(Source material)
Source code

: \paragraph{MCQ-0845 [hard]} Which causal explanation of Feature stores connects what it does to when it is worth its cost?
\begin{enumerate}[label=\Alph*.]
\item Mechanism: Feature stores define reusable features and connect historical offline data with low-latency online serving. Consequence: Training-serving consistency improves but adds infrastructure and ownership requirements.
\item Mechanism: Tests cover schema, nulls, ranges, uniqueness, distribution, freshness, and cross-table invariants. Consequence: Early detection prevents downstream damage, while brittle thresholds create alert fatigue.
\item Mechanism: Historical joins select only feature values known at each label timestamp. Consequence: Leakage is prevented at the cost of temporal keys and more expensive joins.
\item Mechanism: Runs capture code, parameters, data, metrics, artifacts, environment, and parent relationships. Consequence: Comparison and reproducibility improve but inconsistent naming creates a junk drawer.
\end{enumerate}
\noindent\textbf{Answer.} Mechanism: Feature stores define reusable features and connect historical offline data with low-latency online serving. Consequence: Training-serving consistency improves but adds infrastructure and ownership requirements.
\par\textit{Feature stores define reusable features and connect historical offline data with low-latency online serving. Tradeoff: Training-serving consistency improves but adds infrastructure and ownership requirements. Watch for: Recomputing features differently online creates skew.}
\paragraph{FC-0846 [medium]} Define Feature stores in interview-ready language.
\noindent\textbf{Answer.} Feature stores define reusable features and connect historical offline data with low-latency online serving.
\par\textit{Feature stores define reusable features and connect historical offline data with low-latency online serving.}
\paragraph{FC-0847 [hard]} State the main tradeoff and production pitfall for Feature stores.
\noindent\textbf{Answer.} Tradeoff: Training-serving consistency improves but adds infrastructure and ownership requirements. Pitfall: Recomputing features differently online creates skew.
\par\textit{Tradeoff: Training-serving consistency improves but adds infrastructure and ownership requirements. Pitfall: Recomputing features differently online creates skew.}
(End Source material)
• **What the exercise asks**: Exactly as they appear above, the records are to be transcribed in full.

• **Written reply**:
Source code

: \paragraph{MCQ-0845 [hard]} Which causal explanation of Feature stores connects what it does to when it is worth its cost?
\begin{enumerate}[label=\Alph*.]
\item Mechanism: Feature stores define reusable features and connect historical offline data with low-latency online serving. Consequence: Training-serving consistency improves but adds infrastructure and ownership requirements.
\item Mechanism: Tests cover schema, nulls, ranges, uniqueness, distribution, freshness, and cross-table invariants. Consequence: Early detection prevents downstream damage, while brittle thresholds create alert fatigue.
\item Mechanism: Historical joins select only feature values known at each label timestamp. Consequence: Leakage is prevented at the cost of temporal keys and more expensive joins.
\item Mechanism: Runs capture code, parameters, data, metrics, artifacts, environment, and parent relationships. Consequence: Comparison and reproducibility improve but inconsistent naming creates a junk drawer.
\end{enumerate}
\noindent\textbf{Answer.} Mechanism: Feature stores define reusable features and connect historical offline data with low-latency online serving. Consequence: Training-serving consistency improves but adds infrastructure and ownership requirements.
\par\textit{Feature stores define reusable features and connect historical offline data with low-latency online serving. Tradeoff: Training-serving consistency improves but adds infrastructure and ownership requirements. Watch for: Recomputing features differently online creates skew.}
\paragraph{FC-0846 [medium]} Define Feature stores in interview-ready language.
\noindent\textbf{Answer.} Feature stores define reusable features and connect historical offline data with low-latency online serving.
\par\textit{Feature stores define reusable features and connect historical offline data with low-latency online serving.}
\paragraph{FC-0847 [hard]} State the main tradeoff and production pitfall for Feature stores.
\noindent\textbf{Answer.} Tradeoff: Training-serving consistency improves but adds infrastructure and ownership requirements. Pitfall: Recomputing features differently online creates skew.
\par\textit{Tradeoff: Training-serving consistency improves but adds infrastructure and ownership requirements. Pitfall: Recomputing features differently online creates skew.}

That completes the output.